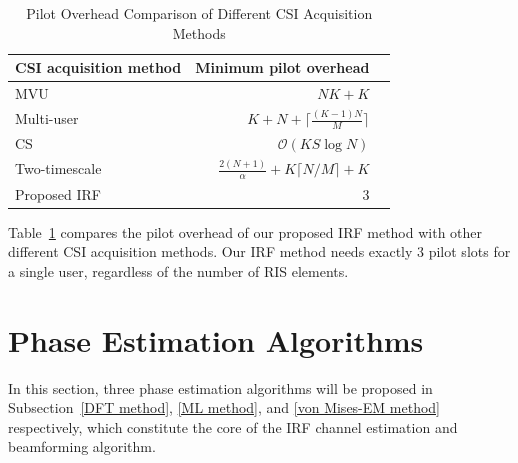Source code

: \documentclass[conference,10pt,twocolumn]{IEEEtran}
\theoremstyle{nonumberplain}
\begin{document}
    \begin{table}[t]
        \caption{Pilot Overhead Comparison of Different CSI Acquisition Methods}
        \label{tab:pilot overhead comp CE}
        \centering
        \begin{tabular}{|l|r|r|}
                \hline 
                CSI acquisition method & Minimum pilot overhead\\ 
                \hline
                MVU\cite{jensen2020optimal}         & $NK+K$     \\
                \hline
                Multi-user\cite{wang2020channel}  & $K+N+ \lceil \frac{(K-1)N}{M} \rceil$\\
                \hline
                CS\cite{wei2021channel}          & $\mathcal{O}(KS\log N)$ \\
                \hline 
                Two-timescale\cite{Huchen} & $\frac{2(N+1)}{\alpha} + K\lceil N/M\rceil +K$  \\
                \hline 
                Proposed IRF & 3 \\ 
                \hline
        \end{tabular}
    \end{table}

    Table~\ref{tab:pilot overhead comp CE} compares the pilot overhead of our proposed IRF method with other different CSI acquisition methods. Our IRF method needs exactly 3 pilot slots for a single user, regardless of the number of RIS elements. 

\section{Phase Estimation Algorithms}
In this section, three phase estimation algorithms will be proposed in Subsection~\ref{DFT method}, \ref{ML method}, and \ref{von Mises-EM method} respectively, which constitute the core of the \ac{IRF} channel estimation and beamforming algorithm.
\end{document}

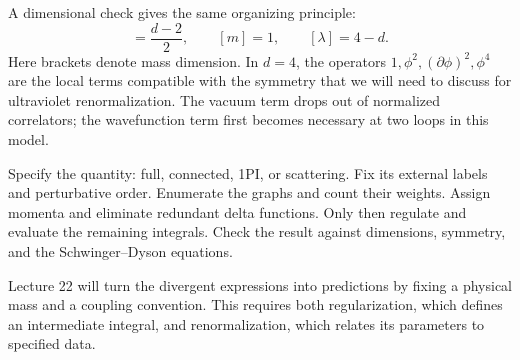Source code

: \documentclass[11pt]{article}
\begin{document}
A dimensional check gives the same organizing principle:
\begin{equation}
 [\phi]=\frac{d-2}{2},\qquad [m]=1,\qquad[\lambda]=4-d.
\end{equation}
Here brackets denote mass dimension. In \(d=4\), the operators
\(1,\phi^2,(\partial\phi)^2,\phi^4\) are the local terms compatible
with the symmetry that we will need to discuss for ultraviolet
renormalization. The vacuum term drops out of normalized correlators;
the wavefunction term first becomes necessary at two loops in this model.

\begin{keyidea}
Specify the quantity: full, connected, 1PI, or scattering. Fix its
external labels and perturbative order. Enumerate the graphs and
count their weights. Assign momenta and eliminate redundant delta
functions. Only then regulate and evaluate the remaining integrals.
Check the result against dimensions, symmetry, and the
Schwinger--Dyson equations.
\end{keyidea}
Lecture 22 will turn the divergent expressions into predictions by
fixing a physical mass and a coupling convention. This requires both
regularization, which defines an intermediate integral, and
renormalization, which relates its parameters to specified data.

\end{document}
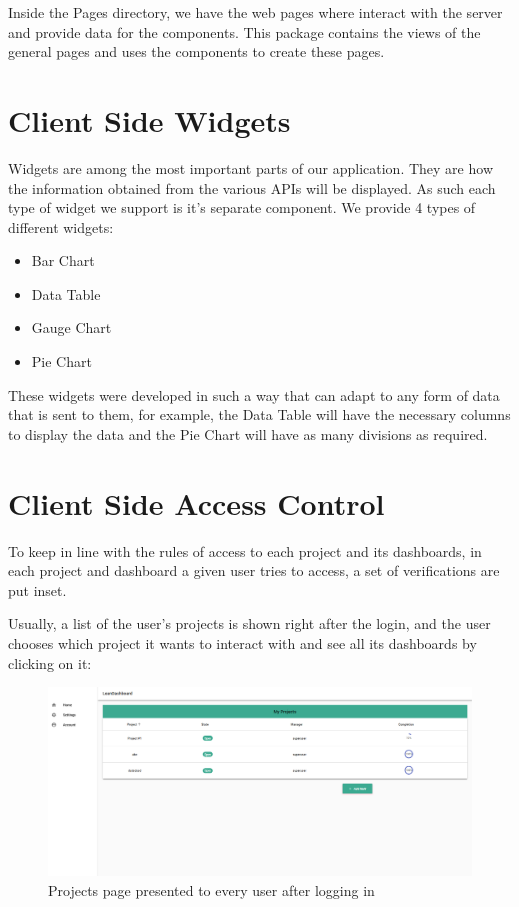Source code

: \documentclass[a4paper,twoside,10pt]{report}
\begin{document}
Inside the Pages directory, we have the web pages where interact with the server and provide data for the components. This package contains the views of the general pages and uses the components to create these pages. 
\newpage

\section{Client Side Widgets}

Widgets are among the most important parts of our application. They are how the information obtained from the various APIs will be displayed.
\newline
As such each type of widget we support is it's separate component. 
\newline
We provide 4 types of different widgets:
 \begin{itemize}
	\item Bar Chart
	\item Data Table
	\item Gauge Chart
	\item Pie Chart
\end{itemize}
These widgets were developed in such a way that can adapt to any form of data that is sent to them, for example, the Data Table will have the necessary columns to display the data and the Pie Chart will have as many divisions as required.

\section{Client Side Access Control}
To keep in line with the rules of access to each project and its dashboards, in each project and dashboard a given user tries to access, a set of verifications are put inset.

Usually, a list of the user's projects is shown right after the login, and the user chooses which project it wants to interact with and see all its dashboards by clicking on it:
\begin{figure}[h!]
\center
    \includegraphics[width=\textwidth]{projectsPage.png}
\caption{Projects page presented to every user after logging in}
\end{figure}
\end{document}

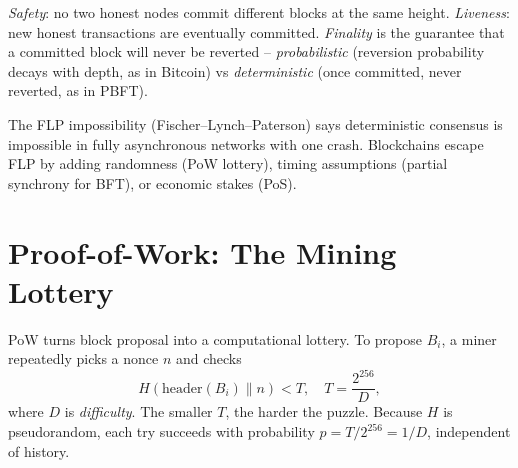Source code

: \begin{definition}\label{def:safety-live}
\emph{Safety}: no two honest nodes commit different blocks at the same height. \emph{Liveness}: new honest transactions are eventually committed. \emph{Finality} is the guarantee that a committed block will never be reverted -- \emph{probabilistic} (reversion probability decays with depth, as in Bitcoin) vs \emph{deterministic} (once committed, never reverted, as in PBFT).
\end{definition}

The FLP impossibility (Fischer--Lynch--Paterson) says deterministic consensus is impossible in fully asynchronous networks with one crash. Blockchains escape FLP by adding randomness (PoW lottery), timing assumptions (partial synchrony for BFT), or economic stakes (PoS).

\section{Proof-of-Work: The Mining Lottery}\label{sec:pow}
PoW turns block proposal into a computational lottery. To propose $B_i$, a miner repeatedly picks a nonce $n$ and checks
\begin{equation}\label{eq:pow}
H(\text{header}(B_i)\parallel n) < T,\quad T = \frac{2^{256}}{D},
\end{equation}
where $D$ is \emph{difficulty}. The smaller $T$, the harder the puzzle. Because $H$ is pseudorandom, each try succeeds with probability $p=T/2^{256}=1/D$, independent of history.

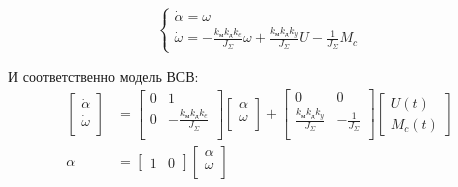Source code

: \documentclass[a4paper, 12pt]{article}
\begin{document}
\begin{equation}
    \begin{cases}
    \dot{\alpha} = \omega \\
    \dot{\omega} = -\frac{k_\text{м}k_\text{д}k_e}{J_\Sigma}\omega + \frac{k_\text{м}k_\text{д}k_y}{J_\Sigma}U - \frac{1}{J_\Sigma}M_c
    \end{cases}
\end{equation}

И соответственно модель ВСВ: 
\begin{align}
    \begin{bmatrix}
        \dot{\alpha} \\
        \dot{\omega} \\
    \end{bmatrix} & = 
    \begin{bmatrix}
        0 & 1 \\
        0 & -\frac{k_\text{м}k_\text{д}k_e}{J_\Sigma} \\
    \end{bmatrix}
    \begin{bmatrix}
        \alpha \\
        \omega \\
    \end{bmatrix} + 
    \begin{bmatrix}
        0 & 0 \\
        \frac{k_\text{м}k_\text{д}k_y}{J_\Sigma} & -\frac{1}{J_\Sigma} \\
    \end{bmatrix}
    \begin{bmatrix}
        U(t) \\
        M_c(t)
    \end{bmatrix} \\
    \alpha & = 
    \begin{bmatrix}
        1 & 0 
    \end{bmatrix}
    \begin{bmatrix}
        \alpha \\
        \omega \\
    \end{bmatrix}
\end{align}
\end{document}
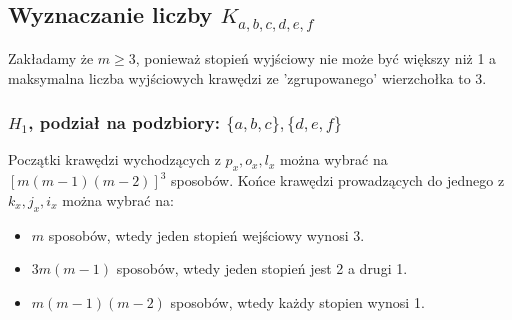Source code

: \documentclass{article}
\begin{document}
\begin{figure}[h]
\end{figure}

\subsection{Wyznaczanie liczby $K_{a,b,c,d,e,f}$}
Zakładamy że $m \geq 3$, ponieważ stopień wyjściowy nie może być większy niż 1 a maksymalna liczba wyjściowych krawędzi ze 'zgrupowanego' wierzchołka to 3.

\subsubsection{$H_1$, podział na podzbiory: $\{ a,b,c \}, \{ d,e,f \}$}
Początki krawędzi wychodzących z $p_x, o_x, l_x$ można wybrać na $[m(m-1)(m-2)]^3$ sposobów.
Końce krawędzi prowadzących do jednego z $k_x, j_x, i_x$ można wybrać na:
\begin{itemize}
  \item $m$ sposobów, wtedy jeden stopień wejściowy wynosi 3.
  \item $3m(m-1)$ sposobów, wtedy jeden stopień jest 2 a drugi 1.
  \item $m(m-1)(m-2)$ sposobów, wtedy każdy stopien wynosi 1.
\end{itemize}
\end{document}
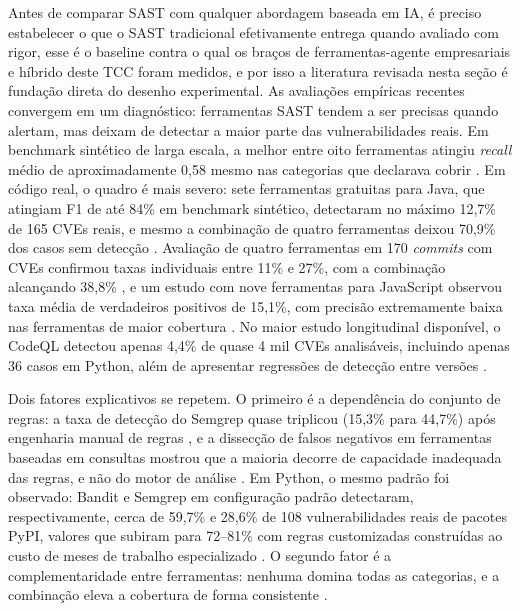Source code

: Antes de comparar SAST com qualquer abordagem baseada em IA, é preciso estabelecer o que o SAST tradicional efetivamente entrega quando avaliado com rigor, esse é o baseline contra o qual os braços de ferramentas-agente empresariais e híbrido deste TCC foram medidos, e por isso a literatura revisada nesta seção é fundação direta do desenho experimental. As avaliações empíricas recentes convergem em um diagnóstico: ferramentas SAST tendem a ser precisas quando alertam, mas deixam de detectar a maior parte das vulnerabilidades reais. Em benchmark sintético de larga escala, a melhor entre oito ferramentas atingiu \textit{recall} médio de aproximadamente 0,58 mesmo nas categorias que declarava cobrir \cite{Esposito2024SASTComparison}. Em código real, o quadro é mais severo: sete ferramentas gratuitas para Java, que atingiam F1 de até 84\% em benchmark sintético, detectaram no máximo 12,7\% de 165 CVEs reais, e mesmo a combinação de quatro ferramentas deixou 70,9\% dos casos sem detecção \cite{Li2023SASTJava}. Avaliação de quatro ferramentas em 170 \textit{commits} com CVEs confirmou taxas individuais entre 11\% e 27\%, com a combinação alcançando 38,8\% \cite{Bennett2024Semgrep}, e um estudo com nove ferramentas para JavaScript observou taxa média de verdadeiros positivos de 15,1\%, com precisão extremamente baixa nas ferramentas de maior cobertura \cite{Brito2023JSSAST}. No maior estudo longitudinal disponível, o CodeQL detectou apenas 4,4\% de quase 4 mil CVEs analisáveis, incluindo apenas 36 casos em Python, além de apresentar regressões de detecção entre versões \cite{Noirot2025CodeQLLongitudinal}.

Dois fatores explicativos se repetem. O primeiro é a dependência do conjunto de regras: a taxa de detecção do Semgrep quase triplicou (15,3\% para 44,7\%) após engenharia manual de regras \cite{Bennett2024Semgrep}, e a dissecção de falsos negativos em ferramentas baseadas em consultas mostrou que a maioria decorre de capacidade inadequada das regras, e não do motor de análise \cite{Li2024SASTCC, Li2023SASTJava}. Em Python, o mesmo padrão foi observado: Bandit e Semgrep em configuração padrão detectaram, respectivamente, cerca de 59,7\% e 28,6\% de 108 vulnerabilidades reais de pacotes PyPI, valores que subiram para 72–81\% com regras customizadas construídas ao custo de meses de trabalho especializado \cite{Marquer2026SAGA}. O segundo fator é a complementaridade entre ferramentas: nenhuma domina todas as categorias, e a combinação eleva a cobertura de forma consistente \cite{Esposito2024SASTComparison, Zhu2024SASTAndroid, Dalaq2025SASTSLR}.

:: Aim of the exercise ::
Copy every line of the entries above in which "partial" occurs.

:: Your solution ::
\(1,\phi^2,(\partial\phi)^2,\phi^4\) are the local terms compatible
The FLP impossibility (Fischer--Lynch--Paterson) says deterministic consensus is impossible in fully asynchronous networks with one crash. Blockchains escape FLP by adding randomness (PoW lottery), timing assumptions (partial synchrony for BFT), or economic stakes (PoS).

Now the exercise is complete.